How is Pattern Matching Used?
Pattern matching has the potential to influence almost any area of business in which decisions are made. However, there are two specific areas in which discriminatory practices can be inadvertently reinforced with pattern matching: Hiring and Promotion Standards as well as Investment Standards.
When seeking out new employees, reading resumes, and reviewing cover letters it is important to confront the unconscious biases that can influence your judgment. In an attempt to further understand bias in the hiring process, Yale University researchers looked for and analyzed the hiring biases of professionals from “research-intensive” universities (Moss-Racusin et al., 2012). Faux laboratory manager job applications were made and randomly assigned male or female names. The applications were identical regardless of assigned gender. 127 participants were given these faux applications. After analyzing the “perceived student competence”, suggested salary offer, and how “deserving” the student was of the position assigned to each faux application by the participants, researchers found that both males and females had unequal biases towards the female applicants. Furthermore, “both male and female faculty judged a female [applicant] to be less competent and less worthy of being hired than an identical male student, and also offered her a smaller starting salary and less career mentoring” (Moss-Racusin et al., 2012). The unconscious bias of these participants in this study further supports that biases are a problematic factor that reaches into the hiring process of many corporations. Pattern matching in this case was likely applied on the basis of gender stereotypes. Studies show that in 2020 for every 100 men promoted to managerial positions only 85 women were also promoted. Because of this, women only hold 38% of managerial positions (McKinsey & Company, 2020). Without intentional acknowledgment of this gender disparity, individuals can pattern match males with the ability to be managers due to the greater amount of male managers in the corporate world.

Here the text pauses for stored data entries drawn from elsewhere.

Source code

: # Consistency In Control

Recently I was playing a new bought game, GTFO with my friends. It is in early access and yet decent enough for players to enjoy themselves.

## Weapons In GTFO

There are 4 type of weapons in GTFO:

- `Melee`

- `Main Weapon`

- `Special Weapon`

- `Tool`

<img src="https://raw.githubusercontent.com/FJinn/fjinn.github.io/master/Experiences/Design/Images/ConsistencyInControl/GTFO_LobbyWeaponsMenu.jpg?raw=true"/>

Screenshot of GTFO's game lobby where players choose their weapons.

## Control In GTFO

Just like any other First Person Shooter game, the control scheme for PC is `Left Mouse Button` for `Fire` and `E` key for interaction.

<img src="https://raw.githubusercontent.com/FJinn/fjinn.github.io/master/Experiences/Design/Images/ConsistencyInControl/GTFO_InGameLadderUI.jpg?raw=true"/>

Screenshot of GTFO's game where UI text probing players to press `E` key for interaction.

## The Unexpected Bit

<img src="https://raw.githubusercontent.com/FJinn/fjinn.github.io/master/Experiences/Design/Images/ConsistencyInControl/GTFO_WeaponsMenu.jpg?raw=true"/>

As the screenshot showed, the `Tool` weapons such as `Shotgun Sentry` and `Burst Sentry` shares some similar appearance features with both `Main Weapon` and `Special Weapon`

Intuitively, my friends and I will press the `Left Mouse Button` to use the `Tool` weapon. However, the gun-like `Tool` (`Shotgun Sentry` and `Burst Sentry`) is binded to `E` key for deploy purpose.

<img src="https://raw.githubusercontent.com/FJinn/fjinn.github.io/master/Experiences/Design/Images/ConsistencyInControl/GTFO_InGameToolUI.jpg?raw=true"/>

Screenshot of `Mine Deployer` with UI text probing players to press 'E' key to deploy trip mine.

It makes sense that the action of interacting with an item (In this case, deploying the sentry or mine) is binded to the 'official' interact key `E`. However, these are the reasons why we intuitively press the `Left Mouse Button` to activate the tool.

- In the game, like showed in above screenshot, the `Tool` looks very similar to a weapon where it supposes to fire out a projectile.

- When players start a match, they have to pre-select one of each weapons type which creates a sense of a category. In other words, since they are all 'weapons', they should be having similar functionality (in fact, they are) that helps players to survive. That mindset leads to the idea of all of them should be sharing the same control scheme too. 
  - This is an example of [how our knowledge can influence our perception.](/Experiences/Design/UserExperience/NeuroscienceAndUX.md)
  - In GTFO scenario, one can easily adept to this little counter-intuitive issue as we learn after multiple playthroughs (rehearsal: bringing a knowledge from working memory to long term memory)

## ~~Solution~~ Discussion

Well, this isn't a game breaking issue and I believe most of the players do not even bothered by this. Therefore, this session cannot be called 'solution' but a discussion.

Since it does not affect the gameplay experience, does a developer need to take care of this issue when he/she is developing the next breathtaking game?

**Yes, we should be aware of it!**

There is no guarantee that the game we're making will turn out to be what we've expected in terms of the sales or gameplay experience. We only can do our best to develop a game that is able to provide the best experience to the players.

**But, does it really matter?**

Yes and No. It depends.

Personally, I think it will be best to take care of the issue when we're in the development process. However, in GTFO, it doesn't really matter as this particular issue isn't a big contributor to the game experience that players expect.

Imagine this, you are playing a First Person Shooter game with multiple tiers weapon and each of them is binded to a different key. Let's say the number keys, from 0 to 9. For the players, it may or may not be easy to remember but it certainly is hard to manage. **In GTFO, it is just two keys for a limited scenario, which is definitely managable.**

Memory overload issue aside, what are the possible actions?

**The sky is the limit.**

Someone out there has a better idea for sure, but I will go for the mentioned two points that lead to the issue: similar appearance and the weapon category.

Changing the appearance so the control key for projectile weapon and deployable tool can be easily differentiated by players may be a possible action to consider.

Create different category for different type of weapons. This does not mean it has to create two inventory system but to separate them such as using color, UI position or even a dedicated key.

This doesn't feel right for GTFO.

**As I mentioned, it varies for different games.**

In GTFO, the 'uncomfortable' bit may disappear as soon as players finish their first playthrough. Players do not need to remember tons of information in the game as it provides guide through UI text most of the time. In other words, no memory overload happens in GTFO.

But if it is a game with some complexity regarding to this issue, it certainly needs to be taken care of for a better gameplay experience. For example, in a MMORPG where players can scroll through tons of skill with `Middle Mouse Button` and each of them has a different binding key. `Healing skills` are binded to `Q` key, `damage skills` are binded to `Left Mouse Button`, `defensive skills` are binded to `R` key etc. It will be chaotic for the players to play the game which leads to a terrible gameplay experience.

Artificial Intelligence also factors into the modernized hiring experience. AI is often used to cut down on the number of resumes needed to be reviewed by hand. AI in these instances pattern matches employment requirements set the employer to resumes containing this information. Resumes that are not applicable to the AI’s determining factors of success are rejected and removed from the pool of candidates. Amazon, for example, sought to create an AI machine that would take “100 resumes” and “spit out the top 5” for easier hiring processing (BBC, 2018). This AI machine however began to reinforce the current diversity failures of the modern workplace. According to BBC, “The system started to penalize CVs which included the word ‘women’”. This problem was addressed by Amazon and the project was ultimately abandoned (2018). By allowing AI to determine who will be employed, discrimination is ultimately supported. The automatic creation of qualifications given by AI that reach beyond the minimum qualifications for a job removes qualified candidates out of your job candidate pool.

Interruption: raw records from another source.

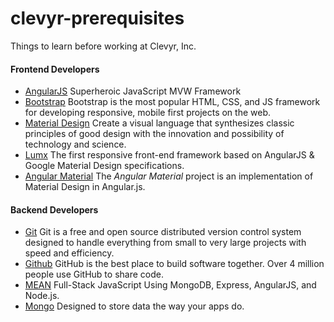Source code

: # clevyr-prerequisites
Things to learn before working at Clevyr, Inc.

#### Frontend Developers
- [AngularJS](https://angularjs.org) Superheroic JavaScript MVW Framework 
- [Bootstrap](http://getbootstrap.com) Bootstrap is the most popular HTML, CSS, and JS framework for developing responsive, mobile first projects on the web.
- [Material Design](http://www.google.com/design/spec/material-design/introduction.html) Create a visual language that synthesizes classic principles of good design with the innovation and possibility of technology and science.
- [Lumx](http://ui.lumapps.com/) The first responsive front-end framework based on AngularJS & Google Material Design specifications.
- [Angular Material](https://material.angularjs.org/#/) The *Angular Material* project is an implementation of Material Design in Angular.js.

#### Backend Developers
- [Git](http://git-scm.com/) Git is a free and open source distributed version control system designed to handle everything from small to very large projects with speed and efficiency.
- [Github](https://github.com) GitHub is the best place to build software together. Over 4 million people use GitHub to share code.
- [MEAN](http://mean.io/#!/) Full-Stack JavaScript Using MongoDB, Express, AngularJS, and Node.js.
- [Mongo](http://www.mongodb.org/) Designed to store data the way your apps do.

A unicorn company “is a private company with a valuation over $1 billion US dollars (CBInsights). These companies are massively successful and massively impactful for the local economy. These are the companies that investors dream of staking their claim on. Denise Hewett states in her speech that 10.7% of unicorn companies are women-owned, yet only 2-4% of venture capitalism goes to them (Hewett, 2019). Furthermore, Harvard Business Review states that diversity in venture capitalist companies has remained relatively unchanged. “Only 8% of venture capitalist investors are women” and “fewer than 1% are black” (Gompers & Kovvali, 2018). As shown in Denise Hewett’s speech these biased investment choices are a clear form of pattern matching (2018). Investors are encouraged to analyze their own unconscious biases towards social groups and seek to understand if this affects their investment choices.

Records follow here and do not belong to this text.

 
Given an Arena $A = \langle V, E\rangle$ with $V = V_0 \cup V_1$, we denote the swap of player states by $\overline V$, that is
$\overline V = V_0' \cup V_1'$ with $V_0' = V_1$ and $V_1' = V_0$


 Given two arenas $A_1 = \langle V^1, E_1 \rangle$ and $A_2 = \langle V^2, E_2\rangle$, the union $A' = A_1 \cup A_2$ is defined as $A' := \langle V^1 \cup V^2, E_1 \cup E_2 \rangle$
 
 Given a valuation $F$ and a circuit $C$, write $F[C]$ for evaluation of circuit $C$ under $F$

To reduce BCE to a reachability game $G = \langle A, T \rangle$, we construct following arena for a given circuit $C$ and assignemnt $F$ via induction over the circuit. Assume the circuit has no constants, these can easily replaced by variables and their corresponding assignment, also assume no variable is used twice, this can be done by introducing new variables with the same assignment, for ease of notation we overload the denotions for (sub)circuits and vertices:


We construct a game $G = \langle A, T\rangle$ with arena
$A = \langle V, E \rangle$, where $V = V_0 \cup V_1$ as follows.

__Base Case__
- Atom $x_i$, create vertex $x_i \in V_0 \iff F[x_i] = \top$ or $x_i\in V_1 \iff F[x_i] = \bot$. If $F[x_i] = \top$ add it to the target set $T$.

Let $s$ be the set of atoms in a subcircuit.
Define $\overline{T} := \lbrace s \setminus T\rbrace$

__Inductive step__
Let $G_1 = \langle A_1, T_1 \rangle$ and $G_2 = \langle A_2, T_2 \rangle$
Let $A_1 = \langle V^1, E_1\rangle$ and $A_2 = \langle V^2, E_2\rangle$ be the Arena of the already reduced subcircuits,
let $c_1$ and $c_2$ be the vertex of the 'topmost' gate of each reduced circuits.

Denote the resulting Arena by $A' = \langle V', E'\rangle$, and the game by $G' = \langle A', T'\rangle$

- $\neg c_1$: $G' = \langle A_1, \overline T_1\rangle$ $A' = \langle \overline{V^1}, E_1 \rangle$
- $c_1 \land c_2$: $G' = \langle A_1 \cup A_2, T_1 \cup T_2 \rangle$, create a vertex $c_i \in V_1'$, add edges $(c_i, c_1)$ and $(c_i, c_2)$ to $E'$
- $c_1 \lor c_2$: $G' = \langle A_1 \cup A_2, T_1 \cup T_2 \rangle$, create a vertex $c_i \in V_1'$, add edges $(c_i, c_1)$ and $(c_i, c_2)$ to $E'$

What are the effects of pattern matching?
Pattern matching causes a lack of diversity in the workplace and reinforces already present inequalities between groups. Consequently, pattern matching has multiple negative effects on businesses.
According to BCG, “increasing the diversity of leadership teams leads to more and better innovation” (Lorenzo et al, 2018). Companies with “below-average diversity scores” have hav average of 26% innovation revenue while companies with “above-average” diversity scores have an average of 45% innovation revenue (Lorenzo et al, 2018). This increase in innovation is provided by the unique outlooks and life experiences of the diverse groups of employees involved. Different social groups have different outlooks, and can then propose different solutions to problems, new ideas, and notice different areas of improvement. Pattern matching decreases this availability of new ideas, by decreasing the amount of diversity in the workplace. This decrease in diversity in turn decreases innovation. One of the key factors of corporate success is innovation ahead of competitors. Without diversity and its innovative properties, corporations have the potential to lose an innovative edge against the competition.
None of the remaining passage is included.